TASK OBJECTIVE: Scan the records and identify every line in which the string "Expo" occurs, then return those lines.

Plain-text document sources
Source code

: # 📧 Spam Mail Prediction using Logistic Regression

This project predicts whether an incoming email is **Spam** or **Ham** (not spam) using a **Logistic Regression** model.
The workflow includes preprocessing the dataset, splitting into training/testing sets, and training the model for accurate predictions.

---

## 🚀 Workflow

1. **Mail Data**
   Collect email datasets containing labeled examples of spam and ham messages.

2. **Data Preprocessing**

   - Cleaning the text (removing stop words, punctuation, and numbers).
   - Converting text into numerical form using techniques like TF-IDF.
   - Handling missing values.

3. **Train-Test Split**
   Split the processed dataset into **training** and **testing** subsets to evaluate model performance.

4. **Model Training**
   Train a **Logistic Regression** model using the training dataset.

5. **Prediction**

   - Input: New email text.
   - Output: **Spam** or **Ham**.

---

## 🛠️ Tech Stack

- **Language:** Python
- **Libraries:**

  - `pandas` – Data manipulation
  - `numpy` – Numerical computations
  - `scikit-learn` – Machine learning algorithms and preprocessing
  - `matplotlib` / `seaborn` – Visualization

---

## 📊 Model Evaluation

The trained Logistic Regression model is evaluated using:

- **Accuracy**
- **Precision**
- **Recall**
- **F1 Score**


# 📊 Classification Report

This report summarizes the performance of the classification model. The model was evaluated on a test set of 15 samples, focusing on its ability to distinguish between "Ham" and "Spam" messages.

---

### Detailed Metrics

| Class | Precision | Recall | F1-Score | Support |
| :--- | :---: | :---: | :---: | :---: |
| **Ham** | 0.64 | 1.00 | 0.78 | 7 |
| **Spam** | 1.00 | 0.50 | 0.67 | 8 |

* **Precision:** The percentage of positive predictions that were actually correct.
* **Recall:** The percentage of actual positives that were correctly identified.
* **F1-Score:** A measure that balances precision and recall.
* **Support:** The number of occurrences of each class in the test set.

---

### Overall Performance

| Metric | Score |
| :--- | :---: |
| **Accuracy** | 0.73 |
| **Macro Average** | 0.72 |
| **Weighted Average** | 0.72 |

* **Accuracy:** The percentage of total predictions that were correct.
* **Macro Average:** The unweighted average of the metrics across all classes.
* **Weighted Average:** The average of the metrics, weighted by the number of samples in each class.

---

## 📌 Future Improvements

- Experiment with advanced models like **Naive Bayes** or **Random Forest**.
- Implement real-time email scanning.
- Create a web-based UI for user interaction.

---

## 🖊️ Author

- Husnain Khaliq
--
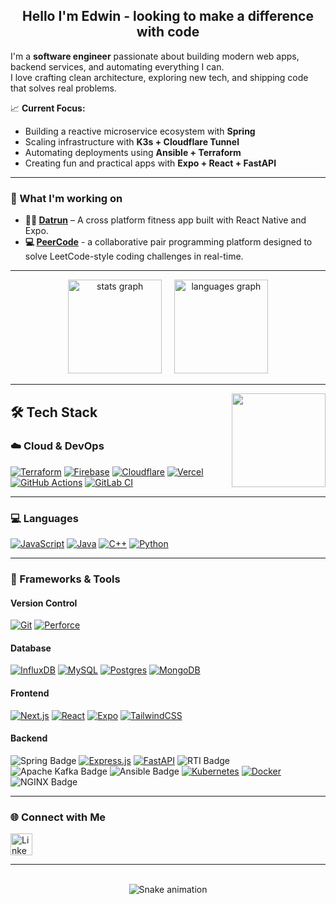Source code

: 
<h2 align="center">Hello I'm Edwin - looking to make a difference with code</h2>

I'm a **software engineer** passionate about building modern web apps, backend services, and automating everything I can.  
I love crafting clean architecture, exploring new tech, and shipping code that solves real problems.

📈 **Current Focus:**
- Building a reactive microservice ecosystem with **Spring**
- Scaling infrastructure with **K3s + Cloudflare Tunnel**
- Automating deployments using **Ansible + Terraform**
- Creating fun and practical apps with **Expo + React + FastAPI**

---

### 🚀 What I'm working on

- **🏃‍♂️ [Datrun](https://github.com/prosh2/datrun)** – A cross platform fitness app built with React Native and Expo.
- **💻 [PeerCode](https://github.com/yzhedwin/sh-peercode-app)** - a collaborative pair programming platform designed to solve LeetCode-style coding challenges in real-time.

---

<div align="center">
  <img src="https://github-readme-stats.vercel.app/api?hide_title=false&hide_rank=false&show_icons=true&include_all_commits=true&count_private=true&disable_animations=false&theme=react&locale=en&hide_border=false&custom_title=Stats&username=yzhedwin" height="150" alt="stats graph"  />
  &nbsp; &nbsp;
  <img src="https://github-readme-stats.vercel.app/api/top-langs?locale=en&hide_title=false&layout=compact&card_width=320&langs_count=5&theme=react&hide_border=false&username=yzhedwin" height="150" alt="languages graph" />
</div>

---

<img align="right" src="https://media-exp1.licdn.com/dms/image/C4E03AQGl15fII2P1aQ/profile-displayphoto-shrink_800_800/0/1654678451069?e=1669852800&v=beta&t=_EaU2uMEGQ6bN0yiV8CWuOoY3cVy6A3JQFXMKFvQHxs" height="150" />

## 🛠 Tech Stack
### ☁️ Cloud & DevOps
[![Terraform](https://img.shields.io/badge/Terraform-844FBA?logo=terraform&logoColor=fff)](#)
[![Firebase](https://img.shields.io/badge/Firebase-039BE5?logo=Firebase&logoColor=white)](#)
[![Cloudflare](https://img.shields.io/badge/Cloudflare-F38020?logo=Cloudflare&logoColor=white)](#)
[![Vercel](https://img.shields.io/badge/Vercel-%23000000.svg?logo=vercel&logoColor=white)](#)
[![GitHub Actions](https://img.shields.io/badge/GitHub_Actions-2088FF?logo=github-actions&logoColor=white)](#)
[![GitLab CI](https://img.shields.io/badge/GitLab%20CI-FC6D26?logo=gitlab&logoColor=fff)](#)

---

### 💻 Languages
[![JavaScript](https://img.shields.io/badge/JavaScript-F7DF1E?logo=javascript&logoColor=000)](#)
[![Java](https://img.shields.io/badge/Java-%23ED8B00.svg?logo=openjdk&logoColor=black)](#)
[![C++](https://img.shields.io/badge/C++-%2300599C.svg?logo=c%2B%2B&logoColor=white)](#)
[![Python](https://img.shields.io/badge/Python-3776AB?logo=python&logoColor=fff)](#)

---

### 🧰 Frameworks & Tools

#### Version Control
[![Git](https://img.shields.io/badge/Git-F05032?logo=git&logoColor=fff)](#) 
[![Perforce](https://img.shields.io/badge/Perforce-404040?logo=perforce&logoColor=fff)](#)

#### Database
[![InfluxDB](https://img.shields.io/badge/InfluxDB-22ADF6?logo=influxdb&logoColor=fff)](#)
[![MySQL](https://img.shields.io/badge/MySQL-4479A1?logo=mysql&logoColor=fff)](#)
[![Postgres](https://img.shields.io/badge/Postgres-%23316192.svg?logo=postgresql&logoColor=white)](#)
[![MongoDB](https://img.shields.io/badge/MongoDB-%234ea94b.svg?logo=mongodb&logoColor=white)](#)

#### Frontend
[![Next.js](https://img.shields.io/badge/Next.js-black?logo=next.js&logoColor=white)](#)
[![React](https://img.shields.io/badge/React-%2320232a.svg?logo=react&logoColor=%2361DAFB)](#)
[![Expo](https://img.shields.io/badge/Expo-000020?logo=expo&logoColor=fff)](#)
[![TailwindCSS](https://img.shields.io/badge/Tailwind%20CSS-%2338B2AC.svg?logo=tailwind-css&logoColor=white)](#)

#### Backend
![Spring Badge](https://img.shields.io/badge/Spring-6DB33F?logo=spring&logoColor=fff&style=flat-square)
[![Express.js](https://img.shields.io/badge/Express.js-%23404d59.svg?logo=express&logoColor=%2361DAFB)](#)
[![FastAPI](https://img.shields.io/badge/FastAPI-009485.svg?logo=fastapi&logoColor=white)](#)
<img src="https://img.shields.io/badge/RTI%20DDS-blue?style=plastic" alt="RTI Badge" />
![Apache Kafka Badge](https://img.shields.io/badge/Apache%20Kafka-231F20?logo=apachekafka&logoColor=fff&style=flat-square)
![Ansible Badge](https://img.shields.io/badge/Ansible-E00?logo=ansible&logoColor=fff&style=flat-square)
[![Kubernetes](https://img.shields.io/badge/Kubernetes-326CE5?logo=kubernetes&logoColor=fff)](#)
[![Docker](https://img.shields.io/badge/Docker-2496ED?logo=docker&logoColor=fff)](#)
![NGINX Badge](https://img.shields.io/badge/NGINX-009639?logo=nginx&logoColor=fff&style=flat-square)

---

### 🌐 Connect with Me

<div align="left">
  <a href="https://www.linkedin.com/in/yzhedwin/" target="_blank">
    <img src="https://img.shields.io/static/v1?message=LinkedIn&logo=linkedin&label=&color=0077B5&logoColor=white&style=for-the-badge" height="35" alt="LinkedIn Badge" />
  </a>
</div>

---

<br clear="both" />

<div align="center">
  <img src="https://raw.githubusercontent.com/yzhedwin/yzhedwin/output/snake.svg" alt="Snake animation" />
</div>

THE COMPLETED TASK:
- Creating fun and practical apps with **Expo + React + FastAPI**
- **🏃‍♂️ [Datrun](https://github.com/prosh2/datrun)** – A cross platform fitness app built with React Native and Expo.
[![Expo](https://img.shields.io/badge/Expo-000020?logo=expo&logoColor=fff)](#)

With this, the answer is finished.